Ройфе сочувственно покивал – не переставая раскачиваться и не сбиваясь с ритма.
– Ага, понимаю. Ну, этим-то мы как раз и займемся. Хочешь воды со льдом? А может, кофе? Или еще что-нибудь?
– Нет, спасибо. Все норм.
– “Все норм” – забавно. Забавное выражение, по-моему. Мы так не говорили. Мы бы сказали “порядок”, “все путем”. А теперь говорят “все норм”. Итак, что же мы имеем? Что произошло? Что ты увидел? Что снял?
– Я вообще-то смотрю и глазам не верю, – ответил Натан, ерзая на табурете: клеенчатое сиденье с цветочным узором слегка сползло, и он машинально пытался сдвинуть его задом.
– А ты попробуй сформулировать. Объясни просто и ясно, и тогда пойдем дальше.

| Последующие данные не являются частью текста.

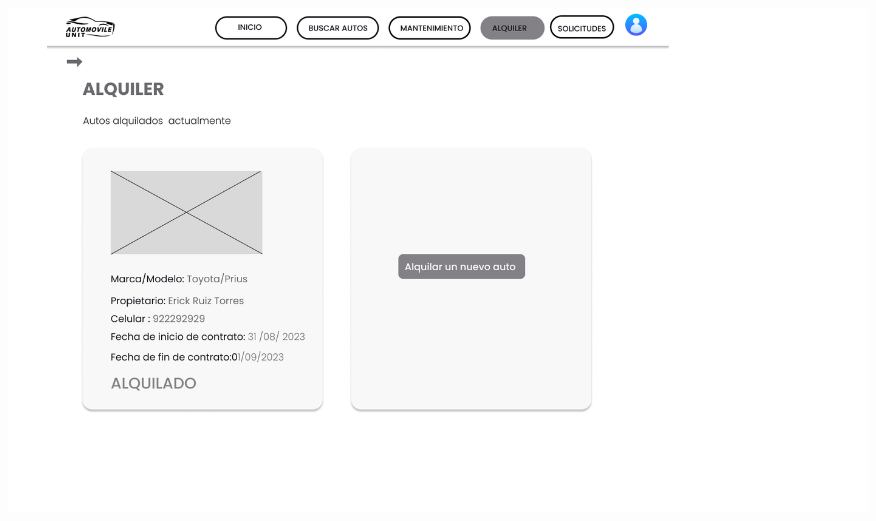 <img src="./capitulo4/imagenes_web_desing/alqui2.png" alt="Imagen centrada" width="700" height="500"/>
<p>
<p align="center">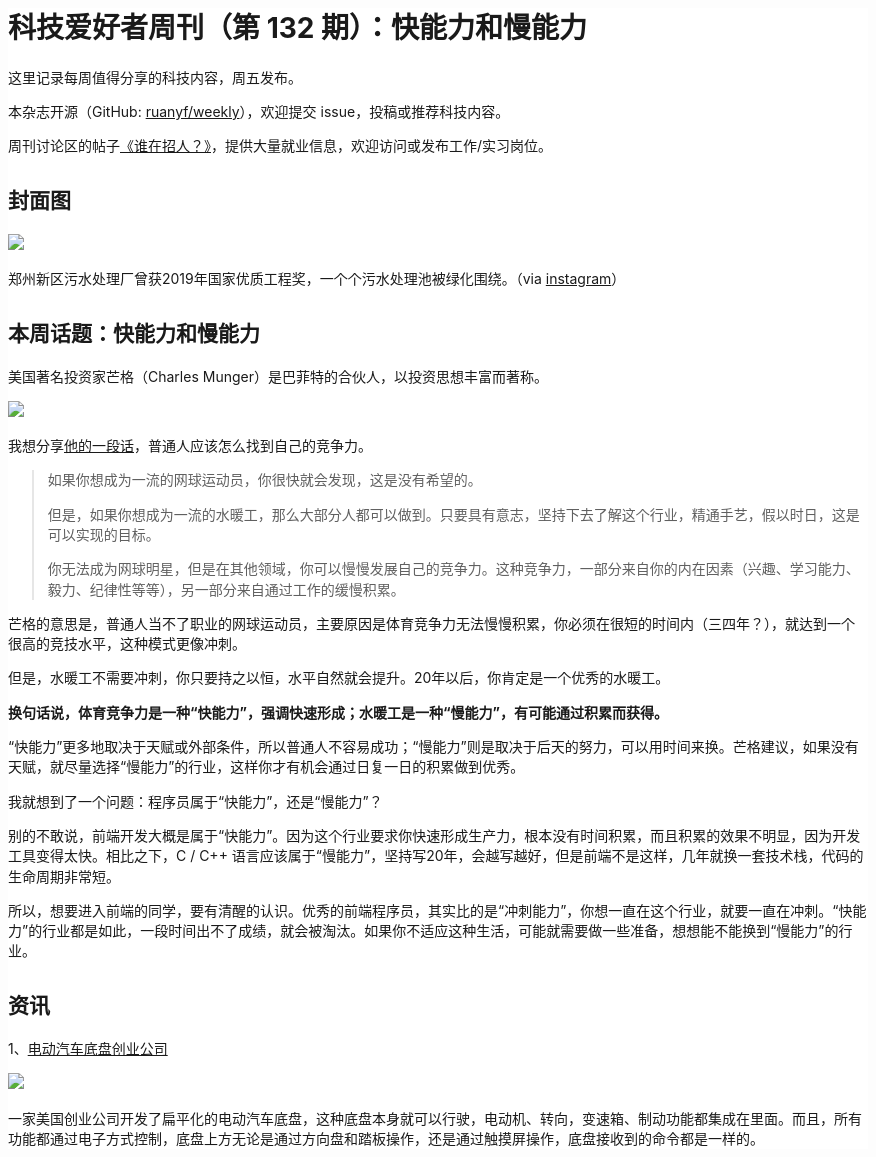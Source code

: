 # 科技爱好者周刊（第 132 期）：快能力和慢能力

这里记录每周值得分享的科技内容，周五发布。

本杂志开源（GitHub: [ruanyf/weekly](https://github.com/ruanyf/weekly)），欢迎提交 issue，投稿或推荐科技内容。

周刊讨论区的帖子[《谁在招人？》](https://github.com/ruanyf/weekly/issues/1473)，提供大量就业信息，欢迎访问或发布工作/实习岗位。

## 封面图

![](https://www.wangbase.com/blogimg/asset/202011/bg2020110415.jpg)

郑州新区污水处理厂曾获2019年国家优质工程奖，一个个污水处理池被绿化围绕。（via [instagram](https://www.instagram.com/p/CHKdcpTLzNk/)）

## 本周话题：快能力和慢能力

美国著名投资家芒格（Charles Munger）是巴菲特的合伙人，以投资思想丰富而著称。

![](https://www.wangbase.com/blogimg/asset/202011/bg2020110416.jpg)

我想分享[他的一段话](https://models.substack.com/p/circle-of-competence)，普通人应该怎么找到自己的竞争力。

> 如果你想成为一流的网球运动员，你很快就会发现，这是没有希望的。
> 
> 但是，如果你想成为一流的水暖工，那么大部分人都可以做到。只要具有意志，坚持下去了解这个行业，精通手艺，假以时日，这是可以实现的目标。
> 
> 你无法成为网球明星，但是在其他领域，你可以慢慢发展自己的竞争力。这种竞争力，一部分来自你的内在因素（兴趣、学习能力、毅力、纪律性等等），另一部分来自通过工作的缓慢积累。

芒格的意思是，普通人当不了职业的网球运动员，主要原因是体育竞争力无法慢慢积累，你必须在很短的时间内（三四年？），就达到一个很高的竞技水平，这种模式更像冲刺。

但是，水暖工不需要冲刺，你只要持之以恒，水平自然就会提升。20年以后，你肯定是一个优秀的水暖工。

**换句话说，体育竞争力是一种“快能力”，强调快速形成；水暖工是一种“慢能力”，有可能通过积累而获得。**

“快能力”更多地取决于天赋或外部条件，所以普通人不容易成功；“慢能力”则是取决于后天的努力，可以用时间来换。芒格建议，如果没有天赋，就尽量选择“慢能力”的行业，这样你才有机会通过日复一日的积累做到优秀。

我就想到了一个问题：程序员属于“快能力”，还是“慢能力”？

别的不敢说，前端开发大概是属于“快能力”。因为这个行业要求你快速形成生产力，根本没有时间积累，而且积累的效果不明显，因为开发工具变得太快。相比之下，C / C++ 语言应该属于“慢能力”，坚持写20年，会越写越好，但是前端不是这样，几年就换一套技术栈，代码的生命周期非常短。

所以，想要进入前端的同学，要有清醒的认识。优秀的前端程序员，其实比的是“冲刺能力”，你想一直在这个行业，就要一直在冲刺。“快能力”的行业都是如此，一段时间出不了成绩，就会被淘汰。如果你不适应这种生活，可能就需要做一些准备，想想能不能换到“慢能力”的行业。

## 资讯

1、[电动汽车底盘创业公司](https://newatlas.com/automotive/ree-video-platform-demonstration-skateboard-chassis/)

![](https://www.wangbase.com/blogimg/asset/202010/bg2020100805.jpg)

一家美国创业公司开发了扁平化的电动汽车底盘，这种底盘本身就可以行驶，电动机、转向，变速箱、制动功能都集成在里面。而且，所有功能都通过电子方式控制，底盘上方无论是通过方向盘和踏板操作，还是通过触摸屏操作，底盘接收到的命令都是一样的。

Ройфе продолжал кивать и раскачиваться, теперь уже с сосредоточенным исступлением, как онанист – по-другому не скажешь, пытаясь и Натана довести до некоего непостижимого мыслительного оргазма, которого тот был явно не способен достичь. Итак, объяснить все просто и ясно.
– Ваша дочь Чейз маникюрными кусачками отщипывала кусочки своей кожи, складывала на игрушечные пластмассовые тарелочки из детского набора, а потом ела вилочкой из того же набора.